The mockup was painstakingly designed from the original plant blueprints, with details down to small upward kinks in the metal-grating floor that workers would step on while performing the evolution.

The replica fan motor assemblies and coil assemblies are the precise weights of the actual plant machinery. The training also included disassembling pipes in order for welders to reassemble them.

“Just sharing an identical replica is beneficial,” said Pelchat. “When the workers come down here they can see the challenges other teams or personnel face. It really makes the teams think about how to work well together.”

PALARA Coordinator Jim Parker explains the Q-track systemublic engagement

Pelchat said while building the mockup, nearby residents would come by the closed school to see what was going on. He said the interest prompted a community outreach day sponsored by Cooper. More than 200 people attended.

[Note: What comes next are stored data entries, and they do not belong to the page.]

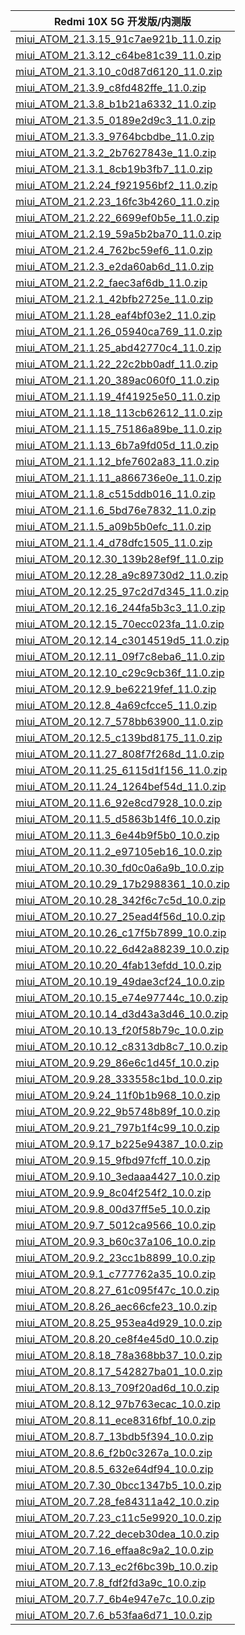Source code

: | Redmi 10X 5G  开发版/内测版    |
| ---- |
| [miui_ATOM_21.3.15_91c7ae921b_11.0.zip](https://hugeota.d.miui.com/21.3.15/miui_ATOM_21.3.15_91c7ae921b_11.0.zip)    |
| [miui_ATOM_21.3.12_c64be81c39_11.0.zip](https://hugeota.d.miui.com/21.3.12/miui_ATOM_21.3.12_c64be81c39_11.0.zip)    |
| [miui_ATOM_21.3.10_c0d87d6120_11.0.zip](https://hugeota.d.miui.com/21.3.10/miui_ATOM_21.3.10_c0d87d6120_11.0.zip)    |
| [miui_ATOM_21.3.9_c8fd482ffe_11.0.zip](https://hugeota.d.miui.com/21.3.9/miui_ATOM_21.3.9_c8fd482ffe_11.0.zip)    |
| [miui_ATOM_21.3.8_b1b21a6332_11.0.zip](https://hugeota.d.miui.com/21.3.8/miui_ATOM_21.3.8_b1b21a6332_11.0.zip)    |
| [miui_ATOM_21.3.5_0189e2d9c3_11.0.zip](https://hugeota.d.miui.com/21.3.5/miui_ATOM_21.3.5_0189e2d9c3_11.0.zip)    |
| [miui_ATOM_21.3.3_9764bcbdbe_11.0.zip](https://hugeota.d.miui.com/21.3.3/miui_ATOM_21.3.3_9764bcbdbe_11.0.zip)    |
| [miui_ATOM_21.3.2_2b7627843e_11.0.zip](https://hugeota.d.miui.com/21.3.2/miui_ATOM_21.3.2_2b7627843e_11.0.zip)    |
| [miui_ATOM_21.3.1_8cb19b3fb7_11.0.zip](https://hugeota.d.miui.com/21.3.1/miui_ATOM_21.3.1_8cb19b3fb7_11.0.zip)    |
| [miui_ATOM_21.2.24_f921956bf2_11.0.zip](https://hugeota.d.miui.com/21.2.24/miui_ATOM_21.2.24_f921956bf2_11.0.zip)    |
| [miui_ATOM_21.2.23_16fc3b4260_11.0.zip](https://hugeota.d.miui.com/21.2.23/miui_ATOM_21.2.23_16fc3b4260_11.0.zip)    |
| [miui_ATOM_21.2.22_6699ef0b5e_11.0.zip](https://hugeota.d.miui.com/21.2.22/miui_ATOM_21.2.22_6699ef0b5e_11.0.zip)    |
| [miui_ATOM_21.2.19_59a5b2ba70_11.0.zip](https://hugeota.d.miui.com/21.2.19/miui_ATOM_21.2.19_59a5b2ba70_11.0.zip)    |
| [miui_ATOM_21.2.4_762bc59ef6_11.0.zip](https://hugeota.d.miui.com/21.2.4/miui_ATOM_21.2.4_762bc59ef6_11.0.zip)    |
| [miui_ATOM_21.2.3_e2da60ab6d_11.0.zip](https://hugeota.d.miui.com/21.2.3/miui_ATOM_21.2.3_e2da60ab6d_11.0.zip)    |
| [miui_ATOM_21.2.2_faec3af6db_11.0.zip](https://hugeota.d.miui.com/21.2.2/miui_ATOM_21.2.2_faec3af6db_11.0.zip)    |
| [miui_ATOM_21.2.1_42bfb2725e_11.0.zip](https://hugeota.d.miui.com/21.2.1/miui_ATOM_21.2.1_42bfb2725e_11.0.zip)    |
| [miui_ATOM_21.1.28_eaf4bf03e2_11.0.zip](https://hugeota.d.miui.com/21.1.28/miui_ATOM_21.1.28_eaf4bf03e2_11.0.zip)    |
| [miui_ATOM_21.1.26_05940ca769_11.0.zip](https://hugeota.d.miui.com/21.1.26/miui_ATOM_21.1.26_05940ca769_11.0.zip)    |
| [miui_ATOM_21.1.25_abd42770c4_11.0.zip](https://hugeota.d.miui.com/21.1.25/miui_ATOM_21.1.25_abd42770c4_11.0.zip)    |
| [miui_ATOM_21.1.22_22c2bb0adf_11.0.zip](https://hugeota.d.miui.com/21.1.22/miui_ATOM_21.1.22_22c2bb0adf_11.0.zip)    |
| [miui_ATOM_21.1.20_389ac060f0_11.0.zip](https://hugeota.d.miui.com/21.1.20/miui_ATOM_21.1.20_389ac060f0_11.0.zip)    |
| [miui_ATOM_21.1.19_4f41925e50_11.0.zip](https://hugeota.d.miui.com/21.1.19/miui_ATOM_21.1.19_4f41925e50_11.0.zip)    |
| [miui_ATOM_21.1.18_113cb62612_11.0.zip](https://hugeota.d.miui.com/21.1.18/miui_ATOM_21.1.18_113cb62612_11.0.zip)    |
| [miui_ATOM_21.1.15_75186a89be_11.0.zip](https://hugeota.d.miui.com/21.1.15/miui_ATOM_21.1.15_75186a89be_11.0.zip)    |
| [miui_ATOM_21.1.13_6b7a9fd05d_11.0.zip](https://hugeota.d.miui.com/21.1.13/miui_ATOM_21.1.13_6b7a9fd05d_11.0.zip)    |
| [miui_ATOM_21.1.12_bfe7602a83_11.0.zip](https://hugeota.d.miui.com/21.1.12/miui_ATOM_21.1.12_bfe7602a83_11.0.zip)    |
| [miui_ATOM_21.1.11_a866736e0e_11.0.zip](https://hugeota.d.miui.com/21.1.11/miui_ATOM_21.1.11_a866736e0e_11.0.zip)    |
| [miui_ATOM_21.1.8_c515ddb016_11.0.zip](https://hugeota.d.miui.com/21.1.8/miui_ATOM_21.1.8_c515ddb016_11.0.zip)    |
| [miui_ATOM_21.1.6_5bd76e7832_11.0.zip](https://hugeota.d.miui.com/21.1.6/miui_ATOM_21.1.6_5bd76e7832_11.0.zip)    |
| [miui_ATOM_21.1.5_a09b5b0efc_11.0.zip](https://hugeota.d.miui.com/21.1.5/miui_ATOM_21.1.5_a09b5b0efc_11.0.zip)    |
| [miui_ATOM_21.1.4_d78dfc1505_11.0.zip](https://hugeota.d.miui.com/21.1.4/miui_ATOM_21.1.4_d78dfc1505_11.0.zip)    |
| [miui_ATOM_20.12.30_139b28ef9f_11.0.zip](https://hugeota.d.miui.com/20.12.30/miui_ATOM_20.12.30_139b28ef9f_11.0.zip)    |
| [miui_ATOM_20.12.28_a9c89730d2_11.0.zip](https://hugeota.d.miui.com/20.12.28/miui_ATOM_20.12.28_a9c89730d2_11.0.zip)    |
| [miui_ATOM_20.12.25_97c2d7d345_11.0.zip](https://hugeota.d.miui.com/20.12.25/miui_ATOM_20.12.25_97c2d7d345_11.0.zip)    |
| [miui_ATOM_20.12.16_244fa5b3c3_11.0.zip](https://hugeota.d.miui.com/20.12.16/miui_ATOM_20.12.16_244fa5b3c3_11.0.zip)    |
| [miui_ATOM_20.12.15_70ecc023fa_11.0.zip](https://hugeota.d.miui.com/20.12.15/miui_ATOM_20.12.15_70ecc023fa_11.0.zip)    |
| [miui_ATOM_20.12.14_c3014519d5_11.0.zip](https://hugeota.d.miui.com/20.12.14/miui_ATOM_20.12.14_c3014519d5_11.0.zip)    |
| [miui_ATOM_20.12.11_09f7c8eba6_11.0.zip](https://hugeota.d.miui.com/20.12.11/miui_ATOM_20.12.11_09f7c8eba6_11.0.zip)    |
| [miui_ATOM_20.12.10_c29c9cb36f_11.0.zip](https://hugeota.d.miui.com/20.12.10/miui_ATOM_20.12.10_c29c9cb36f_11.0.zip)    |
| [miui_ATOM_20.12.9_be62219fef_11.0.zip](https://hugeota.d.miui.com/20.12.9/miui_ATOM_20.12.9_be62219fef_11.0.zip)    |
| [miui_ATOM_20.12.8_4a69cfcce5_11.0.zip](https://hugeota.d.miui.com/20.12.8/miui_ATOM_20.12.8_4a69cfcce5_11.0.zip)    |
| [miui_ATOM_20.12.7_578bb63900_11.0.zip](https://hugeota.d.miui.com/20.12.7/miui_ATOM_20.12.7_578bb63900_11.0.zip)    |
| [miui_ATOM_20.12.5_c139bd8175_11.0.zip](https://hugeota.d.miui.com/20.12.5/miui_ATOM_20.12.5_c139bd8175_11.0.zip)    |
| [miui_ATOM_20.11.27_808f7f268d_11.0.zip](https://hugeota.d.miui.com/20.11.27/miui_ATOM_20.11.27_808f7f268d_11.0.zip)    |
| [miui_ATOM_20.11.25_6115d1f156_11.0.zip](https://hugeota.d.miui.com/20.11.25/miui_ATOM_20.11.25_6115d1f156_11.0.zip)    |
| [miui_ATOM_20.11.24_1264bef54d_11.0.zip](https://hugeota.d.miui.com/20.11.24/miui_ATOM_20.11.24_1264bef54d_11.0.zip)    |
| [miui_ATOM_20.11.6_92e8cd7928_10.0.zip](https://hugeota.d.miui.com/20.11.6/miui_ATOM_20.11.6_92e8cd7928_10.0.zip)    |
| [miui_ATOM_20.11.5_d5863b14f6_10.0.zip](https://hugeota.d.miui.com/20.11.5/miui_ATOM_20.11.5_d5863b14f6_10.0.zip)    |
| [miui_ATOM_20.11.3_6e44b9f5b0_10.0.zip](https://hugeota.d.miui.com/20.11.3/miui_ATOM_20.11.3_6e44b9f5b0_10.0.zip)    |
| [miui_ATOM_20.11.2_e97105eb16_10.0.zip](https://hugeota.d.miui.com/20.11.2/miui_ATOM_20.11.2_e97105eb16_10.0.zip)    |
| [miui_ATOM_20.10.30_fd0c0a6a9b_10.0.zip](https://hugeota.d.miui.com/20.10.30/miui_ATOM_20.10.30_fd0c0a6a9b_10.0.zip)    |
| [miui_ATOM_20.10.29_17b2988361_10.0.zip](https://hugeota.d.miui.com/20.10.29/miui_ATOM_20.10.29_17b2988361_10.0.zip)    |
| [miui_ATOM_20.10.28_342f6c7c5d_10.0.zip](https://hugeota.d.miui.com/20.10.28/miui_ATOM_20.10.28_342f6c7c5d_10.0.zip)    |
| [miui_ATOM_20.10.27_25ead4f56d_10.0.zip](https://hugeota.d.miui.com/20.10.27/miui_ATOM_20.10.27_25ead4f56d_10.0.zip)    |
| [miui_ATOM_20.10.26_c17f5b7899_10.0.zip](https://hugeota.d.miui.com/20.10.26/miui_ATOM_20.10.26_c17f5b7899_10.0.zip)    |
| [miui_ATOM_20.10.22_6d42a88239_10.0.zip](https://hugeota.d.miui.com/20.10.22/miui_ATOM_20.10.22_6d42a88239_10.0.zip)    |
| [miui_ATOM_20.10.20_4fab13efdd_10.0.zip](https://hugeota.d.miui.com/20.10.20/miui_ATOM_20.10.20_4fab13efdd_10.0.zip)    |
| [miui_ATOM_20.10.19_49dae3cf24_10.0.zip](https://hugeota.d.miui.com/20.10.19/miui_ATOM_20.10.19_49dae3cf24_10.0.zip)    |
| [miui_ATOM_20.10.15_e74e97744c_10.0.zip](https://hugeota.d.miui.com/20.10.15/miui_ATOM_20.10.15_e74e97744c_10.0.zip)    |
| [miui_ATOM_20.10.14_d3d43a3d46_10.0.zip](https://hugeota.d.miui.com/20.10.14/miui_ATOM_20.10.14_d3d43a3d46_10.0.zip)    |
| [miui_ATOM_20.10.13_f20f58b79c_10.0.zip](https://hugeota.d.miui.com/20.10.13/miui_ATOM_20.10.13_f20f58b79c_10.0.zip)    |
| [miui_ATOM_20.10.12_c8313db8c7_10.0.zip](https://hugeota.d.miui.com/20.10.12/miui_ATOM_20.10.12_c8313db8c7_10.0.zip)    |
| [miui_ATOM_20.9.29_86e6c1d45f_10.0.zip](https://hugeota.d.miui.com/20.9.29/miui_ATOM_20.9.29_86e6c1d45f_10.0.zip)    |
| [miui_ATOM_20.9.28_333558c1bd_10.0.zip](https://hugeota.d.miui.com/20.9.28/miui_ATOM_20.9.28_333558c1bd_10.0.zip)    |
| [miui_ATOM_20.9.24_11f0b1b968_10.0.zip](https://hugeota.d.miui.com/20.9.24/miui_ATOM_20.9.24_11f0b1b968_10.0.zip)    |
| [miui_ATOM_20.9.22_9b5748b89f_10.0.zip](https://hugeota.d.miui.com/20.9.22/miui_ATOM_20.9.22_9b5748b89f_10.0.zip)    |
| [miui_ATOM_20.9.21_797b1f4c99_10.0.zip](https://hugeota.d.miui.com/20.9.21/miui_ATOM_20.9.21_797b1f4c99_10.0.zip)    |
| [miui_ATOM_20.9.17_b225e94387_10.0.zip](https://hugeota.d.miui.com/20.9.17/miui_ATOM_20.9.17_b225e94387_10.0.zip)    |
| [miui_ATOM_20.9.15_9fbd97fcff_10.0.zip](https://hugeota.d.miui.com/20.9.15/miui_ATOM_20.9.15_9fbd97fcff_10.0.zip)    |
| [miui_ATOM_20.9.10_3edaaa4427_10.0.zip](https://hugeota.d.miui.com/20.9.10/miui_ATOM_20.9.10_3edaaa4427_10.0.zip)    |
| [miui_ATOM_20.9.9_8c04f254f2_10.0.zip](https://hugeota.d.miui.com/20.9.9/miui_ATOM_20.9.9_8c04f254f2_10.0.zip)    |
| [miui_ATOM_20.9.8_00d37ff5e5_10.0.zip](https://hugeota.d.miui.com/20.9.8/miui_ATOM_20.9.8_00d37ff5e5_10.0.zip)    |
| [miui_ATOM_20.9.7_5012ca9566_10.0.zip](https://hugeota.d.miui.com/20.9.7/miui_ATOM_20.9.7_5012ca9566_10.0.zip)    |
| [miui_ATOM_20.9.3_b60c37a106_10.0.zip](https://hugeota.d.miui.com/20.9.3/miui_ATOM_20.9.3_b60c37a106_10.0.zip)    |
| [miui_ATOM_20.9.2_23cc1b8899_10.0.zip](https://hugeota.d.miui.com/20.9.2/miui_ATOM_20.9.2_23cc1b8899_10.0.zip)    |
| [miui_ATOM_20.9.1_c777762a35_10.0.zip](https://hugeota.d.miui.com/20.9.1/miui_ATOM_20.9.1_c777762a35_10.0.zip)    |
| [miui_ATOM_20.8.27_61c095f47c_10.0.zip](https://hugeota.d.miui.com/20.8.27/miui_ATOM_20.8.27_61c095f47c_10.0.zip)    |
| [miui_ATOM_20.8.26_aec66cfe23_10.0.zip](https://hugeota.d.miui.com/20.8.26/miui_ATOM_20.8.26_aec66cfe23_10.0.zip)    |
| [miui_ATOM_20.8.25_953ea4d929_10.0.zip](https://hugeota.d.miui.com/20.8.25/miui_ATOM_20.8.25_953ea4d929_10.0.zip)    |
| [miui_ATOM_20.8.20_ce8f4e45d0_10.0.zip](https://hugeota.d.miui.com/20.8.20/miui_ATOM_20.8.20_ce8f4e45d0_10.0.zip)    |
| [miui_ATOM_20.8.18_78a368bb37_10.0.zip](https://hugeota.d.miui.com/20.8.18/miui_ATOM_20.8.18_78a368bb37_10.0.zip)    |
| [miui_ATOM_20.8.17_542827ba01_10.0.zip](https://hugeota.d.miui.com/20.8.17/miui_ATOM_20.8.17_542827ba01_10.0.zip)    |
| [miui_ATOM_20.8.13_709f20ad6d_10.0.zip](https://hugeota.d.miui.com/20.8.13/miui_ATOM_20.8.13_709f20ad6d_10.0.zip)    |
| [miui_ATOM_20.8.12_97b763ecac_10.0.zip](https://hugeota.d.miui.com/20.8.12/miui_ATOM_20.8.12_97b763ecac_10.0.zip)    |
| [miui_ATOM_20.8.11_ece8316fbf_10.0.zip](https://hugeota.d.miui.com/20.8.11/miui_ATOM_20.8.11_ece8316fbf_10.0.zip)    |
| [miui_ATOM_20.8.7_13bdb5f394_10.0.zip](https://hugeota.d.miui.com/20.8.7/miui_ATOM_20.8.7_13bdb5f394_10.0.zip)    |
| [miui_ATOM_20.8.6_f2b0c3267a_10.0.zip](https://hugeota.d.miui.com/20.8.6/miui_ATOM_20.8.6_f2b0c3267a_10.0.zip)    |
| [miui_ATOM_20.8.5_632e64df94_10.0.zip](https://hugeota.d.miui.com/20.8.5/miui_ATOM_20.8.5_632e64df94_10.0.zip)    |
| [miui_ATOM_20.7.30_0bcc1347b5_10.0.zip](https://hugeota.d.miui.com/20.7.30/miui_ATOM_20.7.30_0bcc1347b5_10.0.zip)    |
| [miui_ATOM_20.7.28_fe84311a42_10.0.zip](https://hugeota.d.miui.com/20.7.28/miui_ATOM_20.7.28_fe84311a42_10.0.zip)    |
| [miui_ATOM_20.7.23_c11c5e9920_10.0.zip](https://hugeota.d.miui.com/20.7.23/miui_ATOM_20.7.23_c11c5e9920_10.0.zip)    |
| [miui_ATOM_20.7.22_deceb30dea_10.0.zip](https://hugeota.d.miui.com/20.7.22/miui_ATOM_20.7.22_deceb30dea_10.0.zip)    |
| [miui_ATOM_20.7.16_effaa8c9a2_10.0.zip](https://hugeota.d.miui.com/20.7.16/miui_ATOM_20.7.16_effaa8c9a2_10.0.zip)    |
| [miui_ATOM_20.7.13_ec2f6bc39b_10.0.zip](https://hugeota.d.miui.com/20.7.13/miui_ATOM_20.7.13_ec2f6bc39b_10.0.zip)    |
| [miui_ATOM_20.7.8_fdf2fd3a9c_10.0.zip](https://hugeota.d.miui.com/20.7.8/miui_ATOM_20.7.8_fdf2fd3a9c_10.0.zip)    |
| [miui_ATOM_20.7.7_6b4e947e7c_10.0.zip](https://hugeota.d.miui.com/20.7.7/miui_ATOM_20.7.7_6b4e947e7c_10.0.zip)    |
| [miui_ATOM_20.7.6_b53faa6d71_10.0.zip](https://hugeota.d.miui.com/20.7.6/miui_ATOM_20.7.6_b53faa6d71_10.0.zip)    |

“This gave us a chance to tell the people how we are working to assure their safety and be transparent about the changes we’re making  to the plant,” said Pelchat. “There was a lot of community interest and a great chance for us to tell our story.”

“I am definitely happy with the results,” said Pelchat. “The vendors on the project were all new to nuclear prior to this. The drywell mockup gave them the opportunity to develop proper radiation worker behaviours better than any classroom training. The project’s aggregate dose, duration and overall success can be attributed to their practice and lessons learned while rehearsing the mockup.”